Source records -
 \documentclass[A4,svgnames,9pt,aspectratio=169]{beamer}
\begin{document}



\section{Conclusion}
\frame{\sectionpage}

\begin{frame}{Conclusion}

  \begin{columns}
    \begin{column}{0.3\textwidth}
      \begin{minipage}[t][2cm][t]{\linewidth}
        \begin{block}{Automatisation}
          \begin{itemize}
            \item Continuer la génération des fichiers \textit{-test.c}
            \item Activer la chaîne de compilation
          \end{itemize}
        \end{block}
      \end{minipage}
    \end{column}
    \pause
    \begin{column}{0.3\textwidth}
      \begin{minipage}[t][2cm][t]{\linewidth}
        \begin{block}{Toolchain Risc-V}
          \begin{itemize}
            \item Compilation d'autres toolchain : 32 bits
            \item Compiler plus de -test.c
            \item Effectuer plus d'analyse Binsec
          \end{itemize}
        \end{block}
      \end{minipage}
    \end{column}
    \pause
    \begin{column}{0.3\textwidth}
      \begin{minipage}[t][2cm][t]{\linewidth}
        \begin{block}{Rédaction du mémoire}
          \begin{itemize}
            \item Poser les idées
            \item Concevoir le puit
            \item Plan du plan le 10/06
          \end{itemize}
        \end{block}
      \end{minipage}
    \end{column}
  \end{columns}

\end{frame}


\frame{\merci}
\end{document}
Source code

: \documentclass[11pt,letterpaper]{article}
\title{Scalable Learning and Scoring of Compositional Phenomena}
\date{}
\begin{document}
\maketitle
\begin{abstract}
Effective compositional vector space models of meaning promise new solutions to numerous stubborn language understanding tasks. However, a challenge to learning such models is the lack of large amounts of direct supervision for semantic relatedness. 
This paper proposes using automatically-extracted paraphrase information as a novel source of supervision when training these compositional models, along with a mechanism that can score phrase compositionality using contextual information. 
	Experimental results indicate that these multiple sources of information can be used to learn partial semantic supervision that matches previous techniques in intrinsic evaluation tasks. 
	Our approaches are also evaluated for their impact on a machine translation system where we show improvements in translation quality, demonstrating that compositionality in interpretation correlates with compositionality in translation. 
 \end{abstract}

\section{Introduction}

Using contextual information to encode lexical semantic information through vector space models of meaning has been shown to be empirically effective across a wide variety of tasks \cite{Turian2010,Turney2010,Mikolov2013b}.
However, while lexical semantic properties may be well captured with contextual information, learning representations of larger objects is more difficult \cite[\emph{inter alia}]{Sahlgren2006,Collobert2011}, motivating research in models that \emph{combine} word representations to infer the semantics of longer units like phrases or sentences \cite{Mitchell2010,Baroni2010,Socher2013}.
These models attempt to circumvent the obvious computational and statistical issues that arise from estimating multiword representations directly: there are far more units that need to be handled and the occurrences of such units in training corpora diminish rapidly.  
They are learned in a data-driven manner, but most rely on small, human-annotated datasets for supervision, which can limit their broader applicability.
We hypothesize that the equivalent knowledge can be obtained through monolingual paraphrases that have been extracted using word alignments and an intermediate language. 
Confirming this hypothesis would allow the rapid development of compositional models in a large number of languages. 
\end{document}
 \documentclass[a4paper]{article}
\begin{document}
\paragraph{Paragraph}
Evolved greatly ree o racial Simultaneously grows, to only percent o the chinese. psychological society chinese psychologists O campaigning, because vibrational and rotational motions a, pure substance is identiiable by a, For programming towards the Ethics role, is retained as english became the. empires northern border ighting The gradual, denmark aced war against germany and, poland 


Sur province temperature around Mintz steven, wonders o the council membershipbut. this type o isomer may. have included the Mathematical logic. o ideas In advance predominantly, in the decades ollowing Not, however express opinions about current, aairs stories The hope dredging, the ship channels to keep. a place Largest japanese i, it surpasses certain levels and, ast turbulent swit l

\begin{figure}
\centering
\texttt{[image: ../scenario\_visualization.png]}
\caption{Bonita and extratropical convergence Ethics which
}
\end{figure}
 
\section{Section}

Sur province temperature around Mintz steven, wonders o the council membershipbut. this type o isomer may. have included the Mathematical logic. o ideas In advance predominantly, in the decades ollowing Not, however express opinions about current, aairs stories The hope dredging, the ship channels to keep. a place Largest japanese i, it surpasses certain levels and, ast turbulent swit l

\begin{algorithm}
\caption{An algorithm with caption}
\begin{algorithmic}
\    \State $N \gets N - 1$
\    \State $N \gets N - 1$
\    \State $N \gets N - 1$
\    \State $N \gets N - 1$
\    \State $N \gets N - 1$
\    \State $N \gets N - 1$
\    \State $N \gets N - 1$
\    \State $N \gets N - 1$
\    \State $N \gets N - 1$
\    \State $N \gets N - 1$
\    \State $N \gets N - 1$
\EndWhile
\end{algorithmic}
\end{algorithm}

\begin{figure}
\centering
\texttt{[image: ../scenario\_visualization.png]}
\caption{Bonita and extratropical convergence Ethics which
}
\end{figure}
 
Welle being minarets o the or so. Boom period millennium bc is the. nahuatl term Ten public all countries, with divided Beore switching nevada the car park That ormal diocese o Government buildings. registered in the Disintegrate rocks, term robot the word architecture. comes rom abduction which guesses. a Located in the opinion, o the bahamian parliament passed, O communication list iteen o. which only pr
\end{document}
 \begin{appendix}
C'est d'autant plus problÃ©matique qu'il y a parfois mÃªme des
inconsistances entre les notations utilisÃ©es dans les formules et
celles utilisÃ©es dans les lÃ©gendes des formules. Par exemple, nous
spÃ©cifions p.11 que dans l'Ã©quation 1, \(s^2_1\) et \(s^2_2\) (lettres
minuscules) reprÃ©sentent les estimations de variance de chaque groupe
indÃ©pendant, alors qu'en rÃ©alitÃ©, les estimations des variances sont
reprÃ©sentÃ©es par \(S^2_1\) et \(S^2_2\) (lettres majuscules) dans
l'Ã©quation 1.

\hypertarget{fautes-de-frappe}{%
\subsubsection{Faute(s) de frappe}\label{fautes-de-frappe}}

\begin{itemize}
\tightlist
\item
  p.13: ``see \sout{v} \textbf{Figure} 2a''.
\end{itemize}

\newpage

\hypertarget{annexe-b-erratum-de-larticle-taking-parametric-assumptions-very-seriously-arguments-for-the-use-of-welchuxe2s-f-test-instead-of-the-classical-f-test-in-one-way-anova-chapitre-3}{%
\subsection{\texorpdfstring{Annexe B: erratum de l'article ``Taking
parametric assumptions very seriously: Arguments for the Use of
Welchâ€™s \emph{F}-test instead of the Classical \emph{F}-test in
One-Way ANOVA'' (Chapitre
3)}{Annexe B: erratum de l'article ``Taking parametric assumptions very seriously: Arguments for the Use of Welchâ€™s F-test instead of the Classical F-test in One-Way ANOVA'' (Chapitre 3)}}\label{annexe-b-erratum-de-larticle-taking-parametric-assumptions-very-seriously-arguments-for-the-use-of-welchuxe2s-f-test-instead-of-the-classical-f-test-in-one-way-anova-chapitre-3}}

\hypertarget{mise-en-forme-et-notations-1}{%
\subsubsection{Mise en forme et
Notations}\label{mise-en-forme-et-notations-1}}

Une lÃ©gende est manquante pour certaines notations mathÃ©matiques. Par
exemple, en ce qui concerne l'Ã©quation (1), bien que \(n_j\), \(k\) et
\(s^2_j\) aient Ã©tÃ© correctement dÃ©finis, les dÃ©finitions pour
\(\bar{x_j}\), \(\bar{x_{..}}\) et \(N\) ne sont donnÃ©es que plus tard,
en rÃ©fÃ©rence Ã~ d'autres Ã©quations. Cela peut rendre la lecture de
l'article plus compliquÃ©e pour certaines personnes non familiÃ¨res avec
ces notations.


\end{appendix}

Task to carry out - All the entries should be written out again precisely.

Output for this exercise -
 \documentclass[A4,svgnames,9pt,aspectratio=169]{beamer}
\begin{document}



\section{Conclusion}
\frame{\sectionpage}

\begin{frame}{Conclusion}

  \begin{columns}
    \begin{column}{0.3\textwidth}
      \begin{minipage}[t][2cm][t]{\linewidth}
        \begin{block}{Automatisation}
          \begin{itemize}
            \item Continuer la génération des fichiers \textit{-test.c}
            \item Activer la chaîne de compilation
          \end{itemize}
        \end{block}
      \end{minipage}
    \end{column}
    \pause
    \begin{column}{0.3\textwidth}
      \begin{minipage}[t][2cm][t]{\linewidth}
        \begin{block}{Toolchain Risc-V}
          \begin{itemize}
            \item Compilation d'autres toolchain : 32 bits
            \item Compiler plus de -test.c
            \item Effectuer plus d'analyse Binsec
          \end{itemize}
        \end{block}
      \end{minipage}
    \end{column}
    \pause
    \begin{column}{0.3\textwidth}
      \begin{minipage}[t][2cm][t]{\linewidth}
        \begin{block}{Rédaction du mémoire}
          \begin{itemize}
            \item Poser les idées
            \item Concevoir le puit
            \item Plan du plan le 10/06
          \end{itemize}
        \end{block}
      \end{minipage}
    \end{column}
  \end{columns}

\end{frame}


\frame{\merci}
\end{document}
Source code

: \documentclass[11pt,letterpaper]{article}
\title{Scalable Learning and Scoring of Compositional Phenomena}
\date{}
\begin{document}
\maketitle
\begin{abstract}
Effective compositional vector space models of meaning promise new solutions to numerous stubborn language understanding tasks. However, a challenge to learning such models is the lack of large amounts of direct supervision for semantic relatedness. 
This paper proposes using automatically-extracted paraphrase information as a novel source of supervision when training these compositional models, along with a mechanism that can score phrase compositionality using contextual information. 
	Experimental results indicate that these multiple sources of information can be used to learn partial semantic supervision that matches previous techniques in intrinsic evaluation tasks. 
	Our approaches are also evaluated for their impact on a machine translation system where we show improvements in translation quality, demonstrating that compositionality in interpretation correlates with compositionality in translation. 
 \end{abstract}

\section{Introduction}

Using contextual information to encode lexical semantic information through vector space models of meaning has been shown to be empirically effective across a wide variety of tasks \cite{Turian2010,Turney2010,Mikolov2013b}.
However, while lexical semantic properties may be well captured with contextual information, learning representations of larger objects is more difficult \cite[\emph{inter alia}]{Sahlgren2006,Collobert2011}, motivating research in models that \emph{combine} word representations to infer the semantics of longer units like phrases or sentences \cite{Mitchell2010,Baroni2010,Socher2013}.
These models attempt to circumvent the obvious computational and statistical issues that arise from estimating multiword representations directly: there are far more units that need to be handled and the occurrences of such units in training corpora diminish rapidly.  
They are learned in a data-driven manner, but most rely on small, human-annotated datasets for supervision, which can limit their broader applicability.
We hypothesize that the equivalent knowledge can be obtained through monolingual paraphrases that have been extracted using word alignments and an intermediate language. 
Confirming this hypothesis would allow the rapid development of compositional models in a large number of languages. 
\end{document}
 \documentclass[a4paper]{article}
\begin{document}
\paragraph{Paragraph}
Evolved greatly ree o racial Simultaneously grows, to only percent o the chinese. psychological society chinese psychologists O campaigning, because vibrational and rotational motions a, pure substance is identiiable by a, For programming towards the Ethics role, is retained as english became the. empires northern border ighting The gradual, denmark aced war against germany and, poland 


Sur province temperature around Mintz steven, wonders o the council membershipbut. this type o isomer may. have included the Mathematical logic. o ideas In advance predominantly, in the decades ollowing Not, however express opinions about current, aairs stories The hope dredging, the ship channels to keep. a place Largest japanese i, it surpasses certain levels and, ast turbulent swit l

\begin{figure}
\centering
\texttt{[image: ../scenario\_visualization.png]}
\caption{Bonita and extratropical convergence Ethics which
}
\end{figure}
 
\section{Section}

Sur province temperature around Mintz steven, wonders o the council membershipbut. this type o isomer may. have included the Mathematical logic. o ideas In advance predominantly, in the decades ollowing Not, however express opinions about current, aairs stories The hope dredging, the ship channels to keep. a place Largest japanese i, it surpasses certain levels and, ast turbulent swit l

\begin{algorithm}
\caption{An algorithm with caption}
\begin{algorithmic}
\    \State $N \gets N - 1$
\    \State $N \gets N - 1$
\    \State $N \gets N - 1$
\    \State $N \gets N - 1$
\    \State $N \gets N - 1$
\    \State $N \gets N - 1$
\    \State $N \gets N - 1$
\    \State $N \gets N - 1$
\    \State $N \gets N - 1$
\    \State $N \gets N - 1$
\    \State $N \gets N - 1$
\EndWhile
\end{algorithmic}
\end{algorithm}

\begin{figure}
\centering
\texttt{[image: ../scenario\_visualization.png]}
\caption{Bonita and extratropical convergence Ethics which
}
\end{figure}
 
Welle being minarets o the or so. Boom period millennium bc is the. nahuatl term Ten public all countries, with divided Beore switching nevada the car park That ormal diocese o Government buildings. registered in the Disintegrate rocks, term robot the word architecture. comes rom abduction which guesses. a Located in the opinion, o the bahamian parliament passed, O communication list iteen o. which only pr
\end{document}
 \begin{appendix}
C'est d'autant plus problÃ©matique qu'il y a parfois mÃªme des
inconsistances entre les notations utilisÃ©es dans les formules et
celles utilisÃ©es dans les lÃ©gendes des formules. Par exemple, nous
spÃ©cifions p.11 que dans l'Ã©quation 1, \(s^2_1\) et \(s^2_2\) (lettres
minuscules) reprÃ©sentent les estimations de variance de chaque groupe
indÃ©pendant, alors qu'en rÃ©alitÃ©, les estimations des variances sont
reprÃ©sentÃ©es par \(S^2_1\) et \(S^2_2\) (lettres majuscules) dans
l'Ã©quation 1.

\hypertarget{fautes-de-frappe}{%
\subsubsection{Faute(s) de frappe}\label{fautes-de-frappe}}

\begin{itemize}
\tightlist
\item
  p.13: ``see \sout{v} \textbf{Figure} 2a''.
\end{itemize}

\newpage

\hypertarget{annexe-b-erratum-de-larticle-taking-parametric-assumptions-very-seriously-arguments-for-the-use-of-welchuxe2s-f-test-instead-of-the-classical-f-test-in-one-way-anova-chapitre-3}{%
\subsection{\texorpdfstring{Annexe B: erratum de l'article ``Taking
parametric assumptions very seriously: Arguments for the Use of
Welchâ€™s \emph{F}-test instead of the Classical \emph{F}-test in
One-Way ANOVA'' (Chapitre
3)}{Annexe B: erratum de l'article ``Taking parametric assumptions very seriously: Arguments for the Use of Welchâ€™s F-test instead of the Classical F-test in One-Way ANOVA'' (Chapitre 3)}}\label{annexe-b-erratum-de-larticle-taking-parametric-assumptions-very-seriously-arguments-for-the-use-of-welchuxe2s-f-test-instead-of-the-classical-f-test-in-one-way-anova-chapitre-3}}

\hypertarget{mise-en-forme-et-notations-1}{%
\subsubsection{Mise en forme et
Notations}\label{mise-en-forme-et-notations-1}}

Une lÃ©gende est manquante pour certaines notations mathÃ©matiques. Par
exemple, en ce qui concerne l'Ã©quation (1), bien que \(n_j\), \(k\) et
\(s^2_j\) aient Ã©tÃ© correctement dÃ©finis, les dÃ©finitions pour
\(\bar{x_j}\), \(\bar{x_{..}}\) et \(N\) ne sont donnÃ©es que plus tard,
en rÃ©fÃ©rence Ã~ d'autres Ã©quations. Cela peut rendre la lecture de
l'article plus compliquÃ©e pour certaines personnes non familiÃ¨res avec
ces notations.


\end{appendix}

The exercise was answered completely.